Ross spoke about the rise of Sable in the mid-90s on his Grilling JR podcast, talking about her beginnings as a valet with Triple H before aligning on-air with real-life husband Marc Mero. Sable and Mero soon split up on TV due to ‘Marvelous’ Marc’s jealousy, and it’s something that Ross says was easy to do because everyone can relate to the ‘seven deadly sins’ and they make for easy booking
“Business picked up when she got the rub from The Rock. That was magic on camera, that was big-time business on screen right there. But yeah, people could relate to a jealous husband. Again with the ‘seven deadly sins’—if you’re a booker, talent and you don’t know what [they] are, you’ll never be a great worker, or as great as you could be if you didn’t understand those emotions. We’ve all got them. We all have them, unless you’re some sort of sociopath and you’re stuck in a prison cell somewhere,” Ross quipped, “all of those ‘seven deadly sins’ are prevalent in all of our lives. So the great bookers, the Eddie Grahams, Bill Watts, all these cats over the years, basically played off of human emotions as the foundation for their booking. That’s where the term ‘personal issues’ came from. Personal issues are utilized to highlight the basic human condition that people could relate to, and the wrestlers just amplified it.
Ross went on to explain how you don’t want to see your friends or loved ones in jeopardy and said that’s just human nature, and said Sable prospered in this respect but then she became a star in every storyline she was in.
“It’s simple booking, and sometimes those little traits are overlooked because the younger generation thinks that’s too simple. But millenials, by and large but not all of them, a lot of them don’t understand the seven deadly sins and how that affects basic human nature and how that is affected by the viewer. It’s an interesting scenario, to say the least,” Ross said, “but there was no way to hide Rena. Every scenario that she was booked in, in that era, every match she was in, she was the focal point.”
In another exchange during the show, Ross also talked about how well-produced and planned out vignettes go a long way to get talent over instead of just writing things on the fly.

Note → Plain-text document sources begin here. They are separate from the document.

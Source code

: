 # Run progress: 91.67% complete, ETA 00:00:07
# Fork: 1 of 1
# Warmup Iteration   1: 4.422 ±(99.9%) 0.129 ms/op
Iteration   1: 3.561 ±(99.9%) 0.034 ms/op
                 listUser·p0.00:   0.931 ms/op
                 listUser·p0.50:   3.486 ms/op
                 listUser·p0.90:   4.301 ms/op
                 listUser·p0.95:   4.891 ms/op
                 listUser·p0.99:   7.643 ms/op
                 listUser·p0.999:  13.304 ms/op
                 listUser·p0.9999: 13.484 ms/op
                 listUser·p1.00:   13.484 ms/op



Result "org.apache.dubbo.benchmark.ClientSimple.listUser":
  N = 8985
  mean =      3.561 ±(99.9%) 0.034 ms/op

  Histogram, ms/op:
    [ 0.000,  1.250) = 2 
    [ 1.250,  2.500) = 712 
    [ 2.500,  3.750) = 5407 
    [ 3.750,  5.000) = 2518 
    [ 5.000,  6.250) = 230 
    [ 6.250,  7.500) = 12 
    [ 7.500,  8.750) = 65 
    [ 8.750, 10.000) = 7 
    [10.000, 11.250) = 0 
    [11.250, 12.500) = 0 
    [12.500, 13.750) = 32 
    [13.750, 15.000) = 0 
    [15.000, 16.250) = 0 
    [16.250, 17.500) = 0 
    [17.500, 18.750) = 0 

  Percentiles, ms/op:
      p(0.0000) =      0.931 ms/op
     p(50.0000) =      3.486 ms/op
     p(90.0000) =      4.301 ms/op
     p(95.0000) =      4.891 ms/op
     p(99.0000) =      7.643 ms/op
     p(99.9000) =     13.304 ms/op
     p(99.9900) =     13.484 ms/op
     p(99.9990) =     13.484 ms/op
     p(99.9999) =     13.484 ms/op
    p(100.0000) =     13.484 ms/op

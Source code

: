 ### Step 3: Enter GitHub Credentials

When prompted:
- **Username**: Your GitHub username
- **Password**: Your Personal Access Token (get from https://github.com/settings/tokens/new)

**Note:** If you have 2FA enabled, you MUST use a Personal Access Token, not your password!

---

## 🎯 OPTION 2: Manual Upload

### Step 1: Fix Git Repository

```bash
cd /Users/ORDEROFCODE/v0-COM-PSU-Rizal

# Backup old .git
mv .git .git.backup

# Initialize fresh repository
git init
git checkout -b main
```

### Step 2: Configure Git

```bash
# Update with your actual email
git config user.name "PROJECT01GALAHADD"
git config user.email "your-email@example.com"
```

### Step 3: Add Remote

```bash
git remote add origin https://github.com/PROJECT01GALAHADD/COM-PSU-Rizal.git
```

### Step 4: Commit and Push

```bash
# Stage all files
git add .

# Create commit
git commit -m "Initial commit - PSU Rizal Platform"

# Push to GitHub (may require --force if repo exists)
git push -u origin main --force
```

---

“I am a firm believer that creatively-produced, episodic vignettes do more to get a talent over than just having a cold match on TV. I truly believe that. I believe that if a company could commit to getting talents over, if they have a systematic program that has a beginning, a middle and an end, and when you get to the end of the vignettes,” Ross explained, “you’ve preconditioned the audience for this individual and he or she steps right into their first storyline, and that’s all got to be planned as well. You can’t do it [on the fly], ‘Well who are they going to work with?’ and ‘Well, let’s get these vignettes done, let’s figure it out.’ That’s bullshit. That’s lazy booking. It’s just not the way you launch for a debut. Austin, all of those guys, had something special. Austin, as it worked out, had the most special traits out of anybody there. Vince quickly caught on to that when he saw how organically over Austin was getting.”